Artificial intelligence is forcing organizations into an era where gaps once regarded as low priority are now critical vulnerabilities due to the speed of exploitation enabled by AI. Gaps in authentication, lack of governance of identity, and credential exposure are being discovered faster than human-speed governance can react.
Organizations that come out ahead will have done two things: closed the foundational gaps, authentication, credential hygiene, and patch discipline before an incident forced them to, and deployed detection capability that operates at the speed the threat environment now demands.
KEY DATA SUMMARY
| Statistic | Value | Timeline |
| Average eCrime breakout time ² | 29 minutes | Full Year 2025 |
| Fastest observed breakout ² | 27 seconds | Full Year 2025 |
| Malware-free detections ² | 82% | Full Year 2025 |
| Breakout speed increase vs 2024 ² | 65% | Full Year 2025 |
| Public-facing app exploitation ¹ | 44% YoY | Full Year 2025 |
| Vulnerabilities without authentication ¹ | 56% | Full Year 2025 |
| Active extortion groups ¹ | 109 (up 49% from 73) | Full Year 2025 |
| ChatGPT credentials on dark web ¹ | 300,000+ | Full Year 2025 |
| Supply chain incidents since 2020 ¹ | 4x increase | 2020-2025 |
| IR on AI apps by 2028 ⁴ | 50% | Projected 2028 |
| Regulated orgs via manual AI compliance ⁴ | 75% | Through 2027 |
| CISOs using identity intelligence ⁴ | 70% | Projected 2028 |
Sources: As per references shown above, Cyber Tech Intelligence Analysis
REFERENCES (HARVARD STYLE)
IBM X-Force (2026) 2026 X-Force Threat Intelligence Index: Making the Case for Securing Identities, AI-Enhanced Detection and Proactive Risk Management.

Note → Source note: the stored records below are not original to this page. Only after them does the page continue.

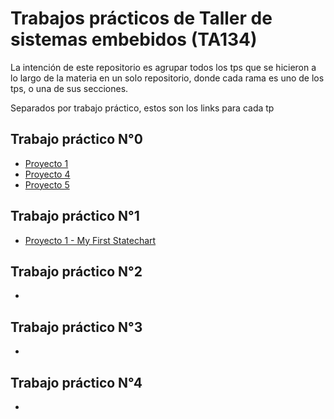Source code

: # Trabajos prácticos de Taller de sistemas embebidos (TA134)
La intención de este repositorio es agrupar todos los tps que se hicieron a lo largo de la materia en un solo repositorio, donde cada rama es uno de los tps, o una de sus secciones.

Separados por trabajo práctico, estos son los links para cada tp

## Trabajo práctico N°0
- [Proyecto 1](https://github.com/JuanBiancuzzo/TPs-TDSE/tree/TP0-Proyecto1) 
- [Proyecto 4](https://github.com/JuanBiancuzzo/TPs-TDSE/tree/TP0-Proyecto4)
- [Proyecto 5](https://github.com/JuanBiancuzzo/TPs-TDSE/tree/TP0-Proyecto5)

## Trabajo práctico N°1
- [Proyecto 1 - My First Statechart](https://github.com/JuanBiancuzzo/TPs-TDSE/tree/TP1-Proyecto1-My-First-Statechart)

## Trabajo práctico N°2
- 

## Trabajo práctico N°3
- 

## Trabajo práctico N°4
- 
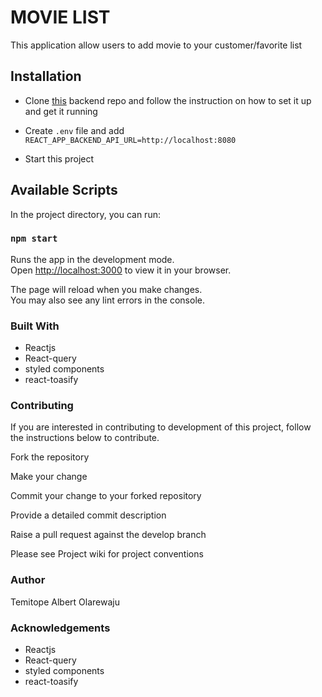 # MOVIE LIST
This application allow users to add movie to your customer/favorite list

## Installation
- Clone [this](https://github.com/albert85/movie-backend) backend repo and follow the instruction on how to set it up and get it running
- Create `.env` file and add `REACT_APP_BACKEND_API_URL=http://localhost:8080`

- Start this project

## Available Scripts

In the project directory, you can run:

### `npm start`

Runs the app in the development mode.\
Open [http://localhost:3000](http://localhost:3000) to view it in your browser.

The page will reload when you make changes.\
You may also see any lint errors in the console.


### Built With
- Reactjs
- React-query
- styled components
- react-toasify

### Contributing
If you are interested in contributing to development of this project, follow the instructions below to contribute.

Fork the repository

Make your change

Commit your change to your forked repository

Provide a detailed commit description

Raise a pull request against the develop branch

Please see Project wiki for project conventions

### Author
Temitope Albert Olarewaju

### Acknowledgements
- Reactjs
- React-query
- styled components
- react-toasify

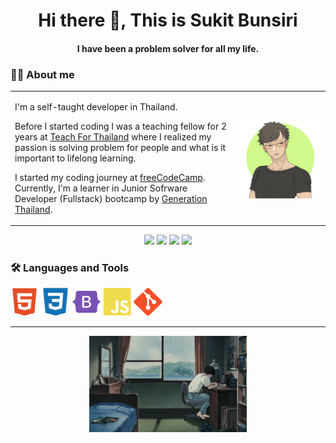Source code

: <h1 align="center"> Hi there 👋, This is Sukit Bunsiri </h1>
<h4 align="center"> I have been a problem solver for all my life. </h4>

### :man_technologist: About me

<table>
    <tr>
        <td>
            <p>I'm a self-taught developer in Thailand. </p>
            <p>Before I started coding I was a teaching fellow for 2 years at <a href="">Teach For Thailand</a> where I realized my passion is solving problem for people and what is it important to lifelong learning.</p>
            <p>I started my coding journey at <a href="https://www.freecodecamp.org">freeCodeCamp</a>. Currently, I'm a learner in Junior Sofrware Developer (Fullstack) bootcamp by <a href="https://thailand.generation.org">Generation Thailand</a>.</p>
        </td>
        <td>
            <img src="asset\avatar.png"> 
        </td>
    <tr>
</table>

<p align="center">
<a target="_blank" href="https://github.com/sukitb"><img src="https://img.shields.io/badge/GitHub%20Pages-222222?style=for-the-badge&logo=GitHub%20Pages&logoColor=white"></a>
<a target="_blank" href="https://www.linkedin.com/in/sukit-bunsiri-2a2020203/"><img src="https://img.shields.io/badge/LinkedIn-0077B5?style=for-the-badge&logo=linkedin&logoColor=white"></a>
<img src="https://img.shields.io/badge/Twitter-1DA1F2?style=for-the-badge&logo=twitter&logoColor=white">
<a target="_blank" href="https://sukitbunsiri.medium.com"><img src="https://img.shields.io/badge/Medium-12100E?style=for-the-badge&logo=medium&logoColor=white"></a>
</p>

### :hammer_and_wrench: Languages and Tools
<img alt="html5" width="9%" src="asset\icon\html5-plain.svg">
<img alt="css3" width="9%" src="asset\icon\css3-plain.svg">
<img alt="bootstrap" width="9%" src="asset\icon\bootstrap-plain.svg">
<img alt="javascript" width="9%" src="asset\icon\javascript-plain.svg">
<img alt="git" width="9%" src="asset\icon\git-plain.svg">

<!-- will update later
<img alt="react" width="9%" src="asset\icon\react-original.svg">
<img alt="nodejs" width="9%" src="asset\icon\nodejs-plain.svg">
<img alt="express" width="9%" src="asset\icon\express-original.svg">
<img alt="mongodb" width="9%" src="asset\icon\mongodb-plain.svg"> -->



--- 
<div align="center"> 
    <img width="50%" src="asset\download.gif">
</div>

Published 25 February 2026.
CrowdStrike (2026) CrowdStrike 2026 Global Threat Report Findings: AI Accelerates Adversaries. Published 24 February 2026.
Gartner (2026) Gartner Identifies the Top Cybersecurity Trends for 2026. Published 5 February 2026.

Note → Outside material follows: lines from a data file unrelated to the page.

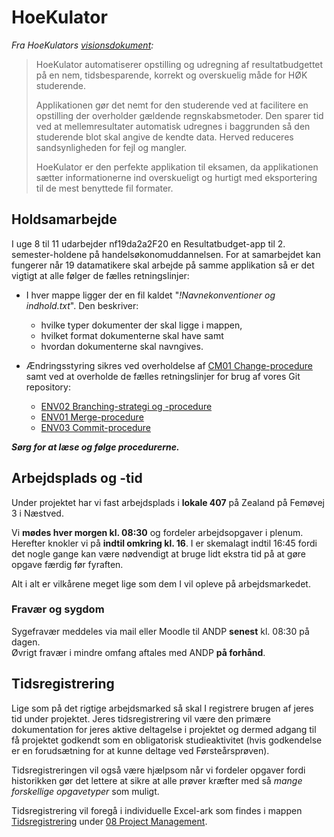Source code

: # HoeKulator
*Fra HoeKulators [visionsdokument](https://github.com/zealand-andp/HoeKulator/blob/master/02%20Requirements%20%26%20Analysis/Vision%20for%20Hoekulator.docx):*
> HoeKulator automatiserer opstilling og udregning af resultatbudgettet på en nem, tidsbesparende, korrekt og overskuelig måde for HØK studerende.
> 
> Applikationen gør det nemt for den studerende ved at facilitere en opstilling der overholder gældende regnskabsmetoder. Den sparer tid ved at mellemresultater automatisk udregnes i baggrunden så den studerende blot skal angive de kendte data. Herved reduceres sandsynligheden for fejl og mangler.
> 
> HoeKulator er den perfekte applikation til eksamen, da applikationen sætter informationerne ind overskueligt og hurtigt med eksportering til de mest benyttede fil formater.

## Holdsamarbejde 
I uge 8 til 11 udarbejder nf19da2a2F20 en Resultatbudget-app til 2. semester-holdene på handelsøkonomuddannelsen. For at samarbejdet kan fungerer når 19 datamatikere skal arbejde på samme applikation så er det vigtigt at alle følger de fælles retningslinjer: 

* I hver mappe ligger der en fil kaldet "*!Navnekonventioner og indhold.txt*". Den beskriver: 
  * hvilke typer dokumenter der skal ligge i mappen, 
  * hvilket format dokumenterne skal have samt 
  * hvordan dokumenterne skal navngives.

* Ændringsstyring sikres ved overholdelse af [CM01 Change-procedure](https://github.com/zealand-andp/HoeKulator/blob/master/07%20Configuration%20%26%20Change%20Management/CM01%20Change-procedure.md) samt ved at overholde de fælles retningslinjer for brug af vores Git repository:
  * [ENV02 Branching-strategi og -procedure](https://github.com/zealand-andp/HoeKulator/blob/master/09%20Environment/ENV02%20Branching-strategi%20og%20-procedure.md)
  * [ENV01 Merge-procedure](https://github.com/zealand-andp/HoeKulator/blob/master/09%20Environment/ENV01%20Merge-procedure.md)
  * [ENV03 Commit-procedure](https://github.com/zealand-andp/HoeKulator/blob/master/09%20Environment/ENV03%20Commit-procedure.md)

***Sørg for at læse og følge procedurerne.***

## Arbejdsplads og -tid
Under projektet har vi fast arbejdsplads i **lokale 407** på Zealand på Femøvej 3 i Næstved. 

Vi **mødes hver morgen kl. 08:30** og fordeler arbejdsopgaver i plenum. Herefter knokler vi på **indtil omkring kl. 16**. I er skemalagt indtil 16:45 fordi det nogle gange kan være nødvendigt at bruge lidt ekstra tid på at gøre opgave færdig før fyraften.

Alt i alt er vilkårene meget lige som dem I vil opleve på arbejdsmarkedet.

### Fravær og sygdom
Sygefravær meddeles via mail eller Moodle til ANDP **senest** kl. 08:30 på dagen. <br>
Øvrigt fravær i mindre omfang aftales med ANDP **på forhånd**.

## Tidsregistrering
Lige som på det rigtige arbejdsmarked så skal I registrere brugen af jeres tid under projektet. Jeres tidsregistrering vil være den primære dokumentation for jeres aktive deltagelse i projektet og dermed adgang til få projektet godkendt som en obligatorisk studieaktivitet (hvis godkendelse er en forudsætning for at kunne deltage ved Førsteårsprøven).

Tidsregistreringen vil også være hjælpsom når vi fordeler opgaver fordi historikken gør det lettere at sikre at alle prøver kræfter med så *mange forskellige opgavetyper* som muligt.

Tidsregistrering vil foregå i individuelle Excel-ark som findes i mappen [Tidsregistrering](https://github.com/zealand-andp/HoeKulator/tree/master/08%20Project%20Management/Tidsregistrering) under [08 Project Management](https://github.com/zealand-andp/HoeKulator/tree/master/08%20Project%20Management).
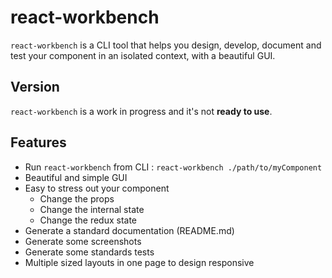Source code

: # react-workbench

`react-workbench` is a CLI tool that helps you design, develop, document and test your component in an isolated context, with a beautiful GUI.

## Version
`react-workbench` is a work in progress and it's not **ready to use**.

## Features
 - Run `react-workbench` from CLI : `react-workbench ./path/to/myComponent`
 - Beautiful and simple GUI
 - Easy to stress out your component
   * Change the props
   * Change the internal state
   * Change the redux state
 - Generate a standard documentation (README.md)
 - Generate some screenshots
 - Generate some standards tests
 - Multiple sized layouts in one page to design responsive
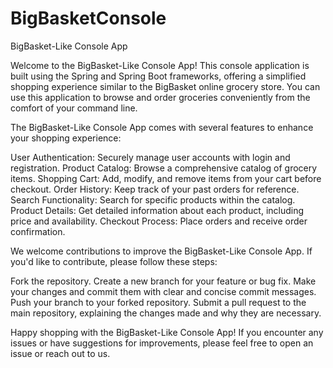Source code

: # BigBasketConsole
BigBasket-Like Console App

Welcome to the BigBasket-Like Console App! This console application is built using the Spring and Spring Boot frameworks, offering a simplified shopping experience similar to the BigBasket online grocery store. You can use this application to browse and order groceries conveniently from the comfort of your command line.


The BigBasket-Like Console App comes with several features to enhance your shopping experience:

User Authentication: Securely manage user accounts with login and registration.
Product Catalog: Browse a comprehensive catalog of grocery items.
Shopping Cart: Add, modify, and remove items from your cart before checkout.
Order History: Keep track of your past orders for reference.
Search Functionality: Search for specific products within the catalog.
Product Details: Get detailed information about each product, including price and availability.
Checkout Process: Place orders and receive order confirmation.

We welcome contributions to improve the BigBasket-Like Console App. If you'd like to contribute, please follow these steps:

Fork the repository.
Create a new branch for your feature or bug fix.
Make your changes and commit them with clear and concise commit messages.
Push your branch to your forked repository.
Submit a pull request to the main repository, explaining the changes made and why they are necessary.


Happy shopping with the BigBasket-Like Console App! If you encounter any issues or have suggestions for improvements, please feel free to open an issue or reach out to us.
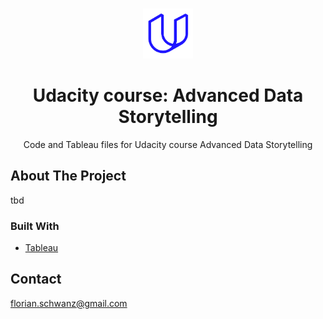 <br />
<p align="center">
  <a href="https://github.com/florianschwanz/udacity-cd0234">
    <img src="./logo.png" alt="Logo" height="80">
  </a>

  <h1 align="center">Udacity course: Advanced Data Storytelling</h1>

  <p align="center">
    Code and Tableau files for Udacity course Advanced Data Storytelling
  </p>
</p>

## About The Project

tbd

### Built With

- [Tableau](https://www.tableau.com/)

## Contact

florian.schwanz@gmail.com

Gartner (2026) Gartner Predicts AI Applications Will Drive 50% of Cybersecurity Incident Response Efforts by 2028. Published 17 March 2026.

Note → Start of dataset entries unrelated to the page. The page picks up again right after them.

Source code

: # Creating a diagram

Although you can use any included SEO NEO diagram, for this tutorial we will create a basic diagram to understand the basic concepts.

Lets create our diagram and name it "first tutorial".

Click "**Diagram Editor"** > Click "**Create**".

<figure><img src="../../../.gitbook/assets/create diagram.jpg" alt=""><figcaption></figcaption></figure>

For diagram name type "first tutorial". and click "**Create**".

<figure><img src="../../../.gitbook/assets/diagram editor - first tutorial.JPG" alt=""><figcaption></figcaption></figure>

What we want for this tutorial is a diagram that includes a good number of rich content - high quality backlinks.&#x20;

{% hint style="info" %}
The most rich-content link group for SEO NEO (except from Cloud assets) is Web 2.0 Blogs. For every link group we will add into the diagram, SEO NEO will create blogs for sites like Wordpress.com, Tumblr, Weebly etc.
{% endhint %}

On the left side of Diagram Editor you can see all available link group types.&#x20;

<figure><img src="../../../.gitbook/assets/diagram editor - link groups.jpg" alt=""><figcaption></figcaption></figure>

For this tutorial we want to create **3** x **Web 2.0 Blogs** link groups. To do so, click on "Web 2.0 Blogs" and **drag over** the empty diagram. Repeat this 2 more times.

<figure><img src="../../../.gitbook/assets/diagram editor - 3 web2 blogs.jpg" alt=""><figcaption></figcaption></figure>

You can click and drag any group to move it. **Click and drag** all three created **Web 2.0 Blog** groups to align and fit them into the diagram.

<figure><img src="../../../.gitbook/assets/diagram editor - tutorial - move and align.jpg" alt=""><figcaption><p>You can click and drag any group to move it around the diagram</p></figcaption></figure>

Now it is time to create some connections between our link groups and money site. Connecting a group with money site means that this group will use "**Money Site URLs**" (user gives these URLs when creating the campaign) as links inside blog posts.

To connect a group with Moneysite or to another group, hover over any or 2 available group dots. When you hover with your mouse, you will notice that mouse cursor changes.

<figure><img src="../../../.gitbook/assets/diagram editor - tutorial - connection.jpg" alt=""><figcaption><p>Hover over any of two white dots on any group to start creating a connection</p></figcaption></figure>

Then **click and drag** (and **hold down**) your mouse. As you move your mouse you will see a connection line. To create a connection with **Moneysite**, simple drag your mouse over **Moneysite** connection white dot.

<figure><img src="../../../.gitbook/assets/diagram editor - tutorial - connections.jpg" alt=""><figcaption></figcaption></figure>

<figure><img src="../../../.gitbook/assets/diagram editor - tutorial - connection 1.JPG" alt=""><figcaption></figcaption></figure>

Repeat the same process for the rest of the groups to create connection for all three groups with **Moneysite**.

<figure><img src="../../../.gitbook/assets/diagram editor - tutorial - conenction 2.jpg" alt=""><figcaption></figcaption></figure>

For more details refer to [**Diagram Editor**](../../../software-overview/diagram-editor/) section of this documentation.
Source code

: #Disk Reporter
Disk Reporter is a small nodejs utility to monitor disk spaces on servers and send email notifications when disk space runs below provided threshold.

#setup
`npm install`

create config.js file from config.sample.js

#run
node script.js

IBM X-Force (2025) X-Force Threat Intelligence Index 2025: Attackers Steal and Sell User Identities at Scale. IBM Corporation, Armonk, New York.
Gartner (2026). 2026 Hype Cycle for Agentic AI. Gartner Inc., Stamford, Connecticut.
Gartner (2025) Gartner Predicts 40% of Enterprise Apps Will Feature Task-Specific AI Agents by 2026. Published 26 August 2025.